# Work task
Check the listing below for lines with the word "regulator" and say how many there are, with nothing but the number.
■ ■ ■
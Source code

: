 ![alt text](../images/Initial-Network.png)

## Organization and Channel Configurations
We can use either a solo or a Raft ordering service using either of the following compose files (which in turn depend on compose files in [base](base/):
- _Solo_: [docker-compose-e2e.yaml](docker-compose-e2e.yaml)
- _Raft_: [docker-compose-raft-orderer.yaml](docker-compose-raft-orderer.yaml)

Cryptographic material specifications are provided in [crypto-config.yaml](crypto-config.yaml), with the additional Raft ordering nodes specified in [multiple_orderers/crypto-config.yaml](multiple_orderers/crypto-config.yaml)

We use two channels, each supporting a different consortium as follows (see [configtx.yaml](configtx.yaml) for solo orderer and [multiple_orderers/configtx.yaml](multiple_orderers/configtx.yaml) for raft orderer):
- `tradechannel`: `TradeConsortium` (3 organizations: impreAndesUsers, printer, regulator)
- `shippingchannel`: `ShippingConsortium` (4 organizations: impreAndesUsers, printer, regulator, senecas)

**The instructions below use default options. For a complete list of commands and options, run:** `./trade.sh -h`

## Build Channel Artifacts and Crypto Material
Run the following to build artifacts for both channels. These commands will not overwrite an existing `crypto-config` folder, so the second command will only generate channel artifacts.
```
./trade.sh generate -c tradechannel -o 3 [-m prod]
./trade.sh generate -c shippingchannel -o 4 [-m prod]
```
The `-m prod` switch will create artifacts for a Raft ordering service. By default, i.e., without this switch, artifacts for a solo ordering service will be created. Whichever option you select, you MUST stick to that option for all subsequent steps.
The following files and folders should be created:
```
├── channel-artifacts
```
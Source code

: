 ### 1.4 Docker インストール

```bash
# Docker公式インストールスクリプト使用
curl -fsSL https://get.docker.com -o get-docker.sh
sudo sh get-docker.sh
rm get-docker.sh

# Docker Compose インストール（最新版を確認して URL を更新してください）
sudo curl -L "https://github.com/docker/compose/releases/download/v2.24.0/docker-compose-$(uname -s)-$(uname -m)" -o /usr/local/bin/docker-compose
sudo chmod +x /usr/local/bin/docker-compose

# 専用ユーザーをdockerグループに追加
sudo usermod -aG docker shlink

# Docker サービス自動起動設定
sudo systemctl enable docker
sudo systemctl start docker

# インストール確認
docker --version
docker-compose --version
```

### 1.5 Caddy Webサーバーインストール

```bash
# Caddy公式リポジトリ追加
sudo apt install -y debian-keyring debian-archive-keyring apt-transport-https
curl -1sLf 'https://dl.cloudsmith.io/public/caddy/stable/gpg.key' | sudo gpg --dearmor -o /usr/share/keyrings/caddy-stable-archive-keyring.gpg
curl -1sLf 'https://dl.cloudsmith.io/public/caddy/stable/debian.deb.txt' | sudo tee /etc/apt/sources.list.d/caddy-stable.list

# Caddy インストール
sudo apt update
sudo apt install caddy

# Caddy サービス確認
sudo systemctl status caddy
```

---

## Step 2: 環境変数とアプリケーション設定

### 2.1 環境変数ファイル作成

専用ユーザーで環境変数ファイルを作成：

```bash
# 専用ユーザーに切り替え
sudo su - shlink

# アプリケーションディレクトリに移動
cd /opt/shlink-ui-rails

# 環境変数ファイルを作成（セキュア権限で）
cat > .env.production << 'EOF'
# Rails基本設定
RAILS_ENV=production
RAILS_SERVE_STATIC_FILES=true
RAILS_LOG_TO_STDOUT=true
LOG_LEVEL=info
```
■ ■ ■
# Answer to this problem
2